Jacques-Maynes looking ahead to tenth and final Tour of California appearance

Ben Jacques-Maynes (Jamis-Hagens Bermen) looking calm and cool before the start

Ben Jacques-Maynes (Jamis-Hagens Bermen) looking calm and cool before the start (Image credit: Jonathan Devich)

Ben Jacques-Maynes is pedaling in his 14th and last professional road season, the culmination of a career defined as much by versatility and longevity as it has been by victories.

Now in his third season with Jamis-Hagens Berman, Jacques-Maynes has won prologues, individual time trials, team time trials, criteriums and more than 50 races as a pro. But beginning May 10 he'll compete in the Tour of California as the only rider to start all of the race's 10 editions. He's finished eight times while riding for three different teams.

As much as any event in his career, the TOC has allowed the now 36-year-old rider to showcase his skills in his home state. It's also the event four years ago in which the lingering effects of crash put his life in jeopardy.

"The Tour of Georgia was like the first big resurrection of cycling in the United States," Jacques-Maynes said. "The biggest stars in the sport at the time. It was Lance Armstrong but also Mario Cipollini and all the big European stars were coming back to America. I think the promoters saw that as an opportunity to bring it to California and take it to the next level.

"Coming into 2006, there was already a lot riding on the Tour of California. But at the time it was in February and it was going to be a training race and a spectacle for the Europeans. Still, from the first prologue going up Telegraph Hill, it absolutely fulfilled its promise. The crowd was there and there was a buzz in the peloton."

After finishing 24th overall in 2006, Jacques-Maynes was third a year later in the TOC prologue, five seconds behind winner Levi Leipheimer. As he's throughout his career, he's excelled as a climber, stage tempo rider and a team rider, often getting stage and race KOM honours.

But in 2011 TOC, a crash in the long fifth stage from Seaside to Paso Robles provided Jacques-Maynes' departure from the race with a fractured collarbone. A subsequent staph infection required a second surgery, followed by months of recovery in what he described as a "life-altering medical intervention."

"It was a nothing crash somewhere in the Salinas Valley near King City," Jacques-Maynes recalled. "Some guys were grabbing water bottles. One guy was drinking water right in front of me and hit a bump, lost his handlebars and fell straight on his face. His bike reached out and grabbed me and I crashed. I landed on my shoulder and I knew it was broken straight away.
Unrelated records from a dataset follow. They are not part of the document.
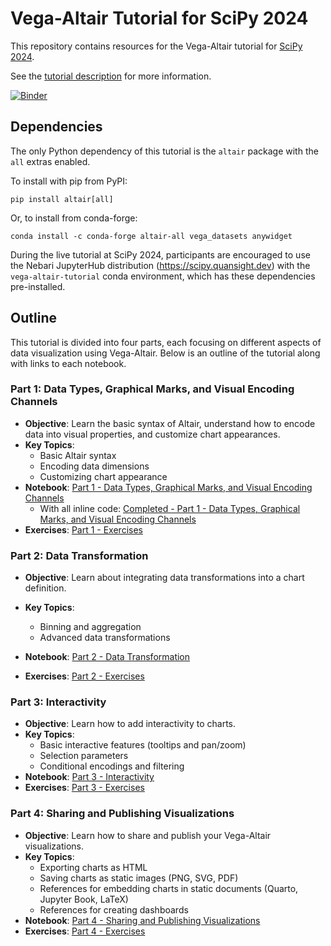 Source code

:# Vega-Altair Tutorial for SciPy 2024
This repository contains resources for the Vega-Altair tutorial for [SciPy 2024](https://www.scipy2024.scipy.org/).

See the [tutorial description](https://cfp.scipy.org/2024/talk/CLKG8E/) for more information.

[![Binder](https://mybinder.org/badge_logo.svg)](https://mybinder.org/v2/gh/vega/SciPy2024-Altair-Tutorial/HEAD)

## Dependencies
The only Python dependency of this tutorial is the `altair` package with the `all` extras enabled.

To install with pip from PyPI:
```
pip install altair[all]
```

Or, to install from conda-forge:
```
conda install -c conda-forge altair-all vega_datasets anywidget
```

During the live tutorial at SciPy 2024, participants are encouraged to use the Nebari JupyterHub distribution (https://scipy.quansight.dev) with the `vega-altair-tutorial` conda environment, which has these dependencies pre-installed.

## Outline
This tutorial is divided into four parts, each focusing on different aspects of data visualization using Vega-Altair. Below is an outline of the tutorial along with links to each notebook.

### Part 1: Data Types, Graphical Marks, and Visual Encoding Channels
- **Objective**: Learn the basic syntax of Altair, understand how to encode data into visual properties, and customize chart appearances.
- **Key Topics**:
  - Basic Altair syntax
  - Encoding data dimensions
  - Customizing chart appearance
- **Notebook**: [Part 1 - Data Types, Graphical Marks, and Visual Encoding Channels](part1/Part%201%20-%20Data%20Types%2C%20Graphical%20Marks%2C%20and%20Visual%20Encoding%20Channels.ipynb)
  - With all inline code: [Completed - Part 1 - Data Types, Graphical Marks, and Visual Encoding Channels](part1/completed/Completed%20-%20Part%201%20-%20Data%20Types%2C%20Graphical%20Marks%2C%20and%20Visual%20Encoding%20Channels.ipynb)
- **Exercises**: [Part 1 - Exercises](part1/Part%201%20-%20Exercises.ipynb)

### Part 2: Data Transformation
- **Objective**: Learn about integrating data transformations into a chart definition.
- **Key Topics**:
  - Binning and aggregation
  - Advanced data transformations

- **Notebook**: [Part 2 - Data Transformation](part2/Part%202%20-%20Data%20Transformation.ipynb)
- **Exercises**: [Part 2 - Exercises](part2/Part%202%20-%20Exercises.ipynb)

### Part 3: Interactivity
- **Objective**: Learn how to add interactivity to charts.
- **Key Topics**:
  - Basic interactive features (tooltips and pan/zoom)
  - Selection parameters
  - Conditional encodings and filtering
- **Notebook**: [Part 3 - Interactivity](part3/Part%203%20-%20Interactivity.ipynb)
- **Exercises**: [Part 3 - Exercises](part3/Part%203%20-%20Exercises.ipynb)

### Part 4: Sharing and Publishing Visualizations
- **Objective**: Learn how to share and publish your Vega-Altair visualizations.
- **Key Topics**:
  - Exporting charts as HTML
  - Saving charts as static images (PNG, SVG, PDF)
  - References for embedding charts in static documents (Quarto, Jupyter Book, LaTeX)
  - References for creating dashboards
- **Notebook**: [Part 4 - Sharing and Publishing Visualizations](part4/Part%204%20-%20Sharing%20and%20publishing%20visualizations.ipynb)
- **Exercises**: [Part 4 - Exercises](part4/Part%204%20-%20Exercises.ipynb)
"It was a pretty serious infection with five months of antibiotics, intense home nursing visits. Somehow I put it back together and started racing again. At the end of 2012, I ended up winning the King of the Mountain jersey at the Tour of Utah."

Last August, after taking the lead of the KOM competition on stage 1 in the USA Pro Challenge, Jacques-Maynes announced this season would be his last. He surprised himself when he won the overall KOM title. That accomplishment and the break between seasons allowed the father of two to fully access his pending retirement and reiterate his decision several years ago not to pursue his career with a WorldTour team.
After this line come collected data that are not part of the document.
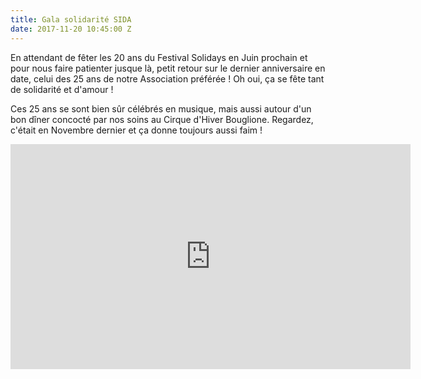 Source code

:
 ```yaml
---
title: Gala solidarité SIDA
date: 2017-11-20 10:45:00 Z
---
```


En attendant de fêter les 20 ans du Festival Solidays en Juin prochain et pour nous faire patienter jusque là, petit retour sur le dernier anniversaire en date, celui des 25 ans de notre Association préférée ! Oh oui, ça se fête tant de solidarité et d'amour !

Ces 25 ans se sont bien sûr célébrés en musique, mais aussi autour d'un bon dîner concocté par nos soins au Cirque d'Hiver Bouglione.
Regardez, c'était en Novembre dernier et ça donne toujours aussi faim ! 

<iframe title="vimeo-player" src="https://player.vimeo.com/video/254894841" width="640" height="360" frameborder="0" allowfullscreen></iframe>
"You gotta stop at some point," he said. "I am racing against guys who were born the year I graduated from high school. For the past several years, I've reached a point when I am not progressing. I am fighting tooth and nail to hold onto to what I have. It's the ability to perform at the highest level when the opportunity presents itself. I can still put out top performances. But it's a matter of do I get to do anything new or stimulating?

Last year, Jacques-Maynes raced in Mexico for the first time in his career. He said he "put his hand up to go" for a new experience. But he's also looking forward to further raising his family while his wife expands her business. He doesn't regret not moving to Europe, although there was interest.

"At the time, we had just had our son and my wife was in chiropractic school," he recalled. "We would have had to uproot everything. I didn't sound that interesting to her. I didn't sound that interesting to me.

"And at that time, I had heard hints of the state of cycling in Europe and now the Reasoned Decision and Floyd's (Landis) story and Tyler's (Hamilton) book, I am so happy I didn't go over there. I would have absolutely been in the mix of everything that was described in those horror stories. I had a feeling about it, but I had no hard evidence.

"I remember having some talks with Levi about maybe living in Gerona and that there may be this opportunity, but he didn't say anything about the whole dark side. When all of that came out, I didn't have any hard questions to answer from my kids. I had questions from them, but I had good answers for them. They asked, ‘Why is USADA coming to the house all the time and taking your blood?' I said because other people cheat."

Following the Tour of California, Jacques-Maynes hopes to again compete at the Tour of Utah and USA Pro Challenge. His team may have the opportunity to compete in the team time trial on home soil at the Richmond World Championships this September.